Nguyen is drawing solid support from the Republican Party with a significant boost at this past month’s GOP state convention and a rally here in Orange County this past weekend where Vietnamese American community leaders called on Senate leaders to issue an apology.
They should.
As we head into Sunshine Week (March 12-18), celebrating freedom of expression and access to open government, we need to remember that accommodating dissenting voices is what makes our national experiment not only unique but possible.
As a reminder, the Voice of OC lawsuit against the County of Orange – contesting the county position that emails between county supervisors and county staff are secret – goes to trial next week on March 14.
Now to be clear, Nguyen had every right to offer her perspective on a public memorial involving Senator Hayden, even if it was uncomfortable for some.
Perhaps she should have offered it the very day Hayden was memorialized instead of waiting to a later date, where her dissenting view was ultimately shut down.
Too often, our system seems adept at avoiding uncomfortable discussions.
I still give Nguyen credit for speaking up for her community.
As a Cuban American, I feel kinship with Vietnamese American community leaders because I have somewhat of an understanding of what life under communism is like as well as its systemic violation of human rights.
I also understand what it feels like to watch political and business interests underplay the horror of such regimes.
Yet I also understand what it feels like to see a politician play to the crowd, with late gestures.
It reminds me of watching Nguyen as a newly-elected county supervisor running alongside the highway offering protestors water in front of the St. Regis Monarch Beach Resort and Spa in Dana Point back in 2007 when Vietnamese President Nguyen Minh Triet visited.
She could have potentially stopped the visit.
Yet Nguyen never questioned anything about county resources that went into preparing the visit or the Sheriff’s Deputies who were paid for with local tax dollars to protect the regime’s president from the very refugees who fled their terror.
The visit was seemingly negotiated through a shadowy non-profit group, called the Protocol Foundation operating here in Orange County that works with the State Department and the County of Orange to enable local visits but offers little information about who is visiting, especially not before the visits.
I’ve looked into the group before and found a few records, listing a host of official visits to the County of Orange from places like China, visits that are never publicized.
Nguyen, nor her successor Supervisor Andrew Do, have ever asked for one public report about the Protocol Foundation or any update about what specifically Chinese officials are doing in local government buildings.

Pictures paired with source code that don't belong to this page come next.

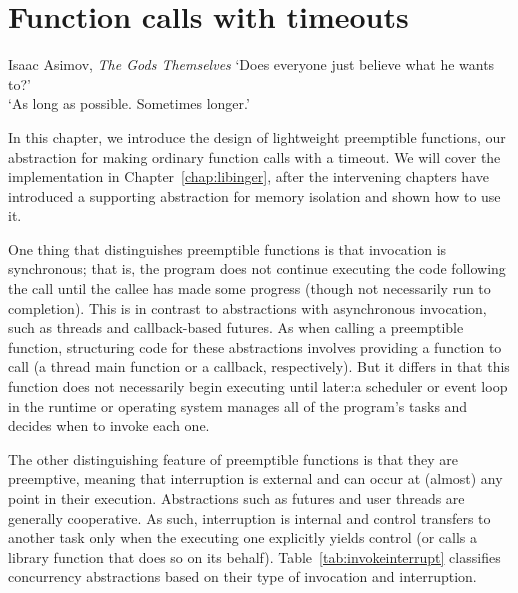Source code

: \chapter{Function calls with timeouts}
\label{chap:functions}

\ifdefined\chapquotes
\begin{chapquote}{Isaac Asimov, \textit{The Gods Themselves}}
`Does everyone just believe what he wants to?' \\
`As long as possible.  Sometimes longer.'
\end{chapquote}
\fi

In this chapter, we introduce the design of lightweight preemptible functions, our
abstraction for making ordinary function calls with a timeout.  We will cover the
implementation in Chapter~\ref{chap:libinger}, after the intervening chapters have
introduced a supporting abstraction for memory isolation and shown how to use it.

One thing that distinguishes preemptible functions is that invocation is synchronous;
that is, the program does not continue executing the code following the call until
the callee has made some progress (though not necessarily run to completion).  This
is in contrast to abstractions with asynchronous invocation, such as threads and
callback-based futures.  As when calling a preemptible function, structuring code for
these abstractions involves providing a function to call (a thread main function or a
callback, respectively).  But it differs in that this function does not necessarily
begin executing until later:\@ a scheduler or event loop in the runtime or operating
system manages all of the program's tasks and decides when to invoke each one.

The other distinguishing feature of preemptible functions is that they are
preemptive, meaning that interruption is external and can occur at (almost) any point
in their execution.  Abstractions such as futures and user threads are generally
cooperative.  As such, interruption is internal and control transfers to another task
only when the executing one explicitly yields control (or calls a library function
that does so on its behalf).  Table~\ref{tab:invokeinterrupt} classifies concurrency
abstractions based on their type of invocation and interruption.


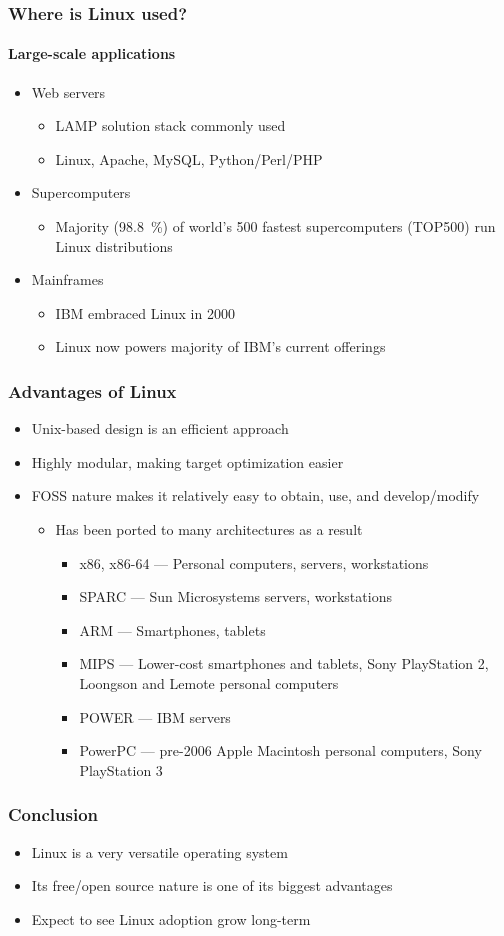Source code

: \documentclass{beamer}
\begin{document}
\begin{frame}
  \frametitle{Where is Linux used?}
  \framesubtitle{Large-scale applications}
  \begin{itemize}
  \item Web servers \begin{itemize}
    \item LAMP solution stack commonly used
    \item Linux, Apache, MySQL, Python/Perl/PHP
    \end{itemize} \pause
  \item Supercomputers \begin{itemize}
    \item Majority (\SI{98.8}{\percent}) of world's 500 fastest supercomputers (TOP500) run Linux distributions
    \end{itemize} \pause
  \item Mainframes \begin{itemize}
    \item IBM embraced Linux in 2000
    \item Linux now powers majority of IBM's current offerings
    \end{itemize}
  \end{itemize}
\end{frame}

\begin{frame}
  \frametitle{Advantages of Linux}
  \begin{itemize}
  \item Unix-based design is an efficient approach
  \item Highly modular, making target optimization easier
  \item FOSS nature makes it relatively easy to obtain, use, and develop/modify
    \begin{itemize}
    \item Has been ported to many architectures as a result \pause
      \begin{itemize}
      \item x86, x86-64 --- Personal computers, servers, workstations \pause
      \item SPARC --- Sun Microsystems servers, workstations \pause
      \item ARM --- Smartphones, tablets \pause
      \item MIPS --- Lower-cost smartphones and tablets, Sony PlayStation 2, Loongson and Lemote personal computers \pause
      \item POWER --- IBM servers \pause
      \item PowerPC --- pre-2006 Apple Macintosh personal computers, Sony PlayStation 3
      \end{itemize}
    \end{itemize}
  \end{itemize}
\end{frame}

\begin{frame}
  \frametitle{Conclusion}
  \begin{itemize}
  \item Linux is a very versatile operating system
  \item Its free/open source nature is one of its biggest advantages
  \item Expect to see Linux adoption grow long-term
  \end{itemize}
\end{frame}
\end{document}
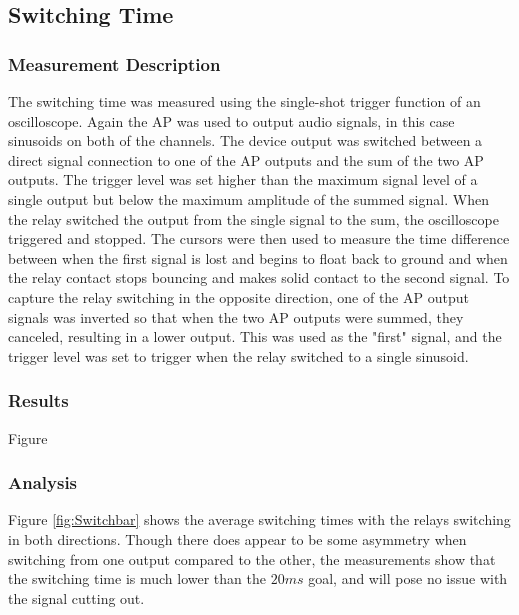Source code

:	\subsection{Switching Time}
		\subsubsection{Measurement Description}
		The switching time was measured using the single-shot trigger function of an oscilloscope.  Again the AP was used to output audio signals, in this case sinusoids on both of the channels.  The device output was switched between a direct signal connection to one of the AP outputs and the sum of the two AP outputs.  The trigger level was set higher than the maximum signal level of a single output but below the maximum amplitude of the summed signal.  When the relay switched the output from the single signal to the sum, the oscilloscope triggered and stopped.  The cursors were then used to measure the time difference between when the first signal is lost and begins to float back to ground and when the relay contact stops bouncing and makes solid contact to the second signal.  To capture the relay switching in the opposite direction, one of the AP output signals was inverted so that when the two AP outputs were summed, they canceled, resulting in a lower output.  This was used as the "first" signal, and the trigger level was set to trigger when the relay switched to a single sinusoid.

		\subsubsection{Results}
		Figure 




		\subsubsection{Analysis}

		Figure \ref{fig:Switchbar} shows the average switching times with the relays switching in both directions.  Though there does appear to be some asymmetry when switching from one output compared to the other, the measurements show that the switching time is much lower than the $20ms$ goal, and will pose no issue with the signal cutting out.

For the record, we received a request from one Chinese delegation to visit the Voice of OC several years ago to hear about our “anti-corruption” efforts as investigative reporters.
As journalists, we believe in engagement, and we gladly hosted the delegation in our lobby and gave an update about how most public officials in our system are required to submit conflict-of-interest forms that allow reporters to question whether they profit from official decisions.
We detailed how we use those statements – in California they are called a Form 700 – to expose conflicts involving public business.
We also asked the delegation to tell us about Chinese approaches to transparency as well as human rights and didn’t get much of a response.
In fact, we never heard from the delegation again.
I’m still curious about how these secret visits to the County of Orange are handled.
Yet unfortunately officials like Nguyen or Do, who are often active on issues involving closed regimes like the Vietnamese government, have never expressed public interest. No other Orange County supervisor has ever expressed an interest in the Protocol Foundation either.
Now, while I support the concept of engagement, even with closed regimes that generate significant communities of political refugees in the United States, it should always be a double-edged sword.
Sure, regimes like the Vietnamese or Chinese or Cubans get American dollars and visits from activists like Tom Hayden.
In exchange, there’s supposed to be increasing respect for basic human rights.
Yet watching Nguyen get dragged out of a California Senate chamber is a stark reminder that too often, after the trade deals are done and history has been rewritten, our ideals take a quiet back seat to profit.
Even in our own house.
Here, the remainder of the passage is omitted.